Balkan Blogs Scripts

The scripts and raw log data in OpenOffice format

Before running these, you will need the following. I did all my work on Mac OS X, so I can't vouch for other platforms.

prep/prep.sh
This script generates the articles.xml and all-articles.xml files from the OpenOffice spreadsheet containing the data. These two XML files are used by all other scripts to provide data. The difference between them is that articles.xml contains only the data I analyzed; all-articles.xml contains all data, including broken links, excluded samples, etc. The prep directory contains other scripts used by prep.sh, but I won't go into detail on them. They will need to bechanged modify change the format of the spreadsheet (e.g. adding or removing columns).
source.xsc
This is the input log file, an OpenOffice spreadsheet.
lib/article.py
The article class used by some of the scripts
lib/mappings.py
A file describing mappings between recorded measures (e.g. frames B1, M1, M2) and analyzed frames (e.g., M2 collapse to M). It is used by prep.sh, so if you change the mappings be sure to re-run prep.sh.
work
All scripts in the work directory take either an XML file (in the format of articles.xml) or a matrix file (a tab-separated grid of values) as input. Unless noted otherwise, assume it's the former. The file can either be provided on stdin (e.g. through a UNIX pipe) or on the command line. Run a script with no arguments to see how to run it. Scripts expecting a field either take the field name (e.g. "frames") or the field name with a mapping (e.g. "frames@meta", which is the standard mapping I used for analysis).
work/summary.py
This produces a summary of field values.
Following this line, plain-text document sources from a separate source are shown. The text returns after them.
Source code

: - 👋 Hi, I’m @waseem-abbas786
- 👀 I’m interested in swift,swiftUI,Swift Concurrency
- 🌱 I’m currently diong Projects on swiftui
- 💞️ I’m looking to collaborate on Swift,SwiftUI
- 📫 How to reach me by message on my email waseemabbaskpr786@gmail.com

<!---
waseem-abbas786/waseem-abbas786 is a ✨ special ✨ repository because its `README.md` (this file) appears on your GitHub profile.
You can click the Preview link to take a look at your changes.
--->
It takes one (optional) argument, which is the field to summarize. There are several types of summary: count, multi, occur, and calc, which perform different calculations or summaries. Most useful are occur, which count occurrences of a particular value, and multi, which count occurrences for fields with multiple values (such as frames).
work/occur.py
This creates a correspondence matrix of the two specified fields.
work/filter.py
This filters the input XML according to certain criteria. Only records matching those at least one criterion are passed through. Typical criteria are "link-type=sample" (include only primary samples), "frames@meta~G" (include only articles with a GOVERNMENT frame), "type!=media" (exclude media articles). This can be inverted to exclude articles by using the -n switch.
work/merge.py
This merges all of the secondary samples for each primary sample to produce a "merged" record. This makes it easy to perform comparisons between a primary article and all its links, for example. The types of secondary sample can be specified with the -l, -c, and -t flags.
work/dyads.py
This is like occur.py, except instead of mapping correspondences within records, it maps them between a primary sample and specified secondary sample types. Some of the calculation types haven't been implemented (mainly because they don't seem to make sense). I recommend using this only with merged data and the -m switch. The result is a tab-separated matrix.
work/graph.py
This can take the result of summary.py (using occur or multi) and generate and HTML bar graph. Great for presentations.
work/overlap.py
This is used to determine extra frames. It accepts a field, then generates new fields based on that field by comparing the values in the primary sample record with associated secondary sample records. For example, given frames@meta, it will generate frames-extra@meta, frames-overlap@meta, etc. These can then be analyzed using the other scripts. If you use it for something other than frames, you will have to modify lib/mappings.py in order to tell the scripts what type of the new field is.
freq.py
This turns a matrix of occurences into a matrix of percentages. It can also calculate totals etc.
hmtl.py
This converts an input matrix into a more attractive HTML page for viewing.
articles.xsl
This converts an articles XML file into an HTML page for viewing.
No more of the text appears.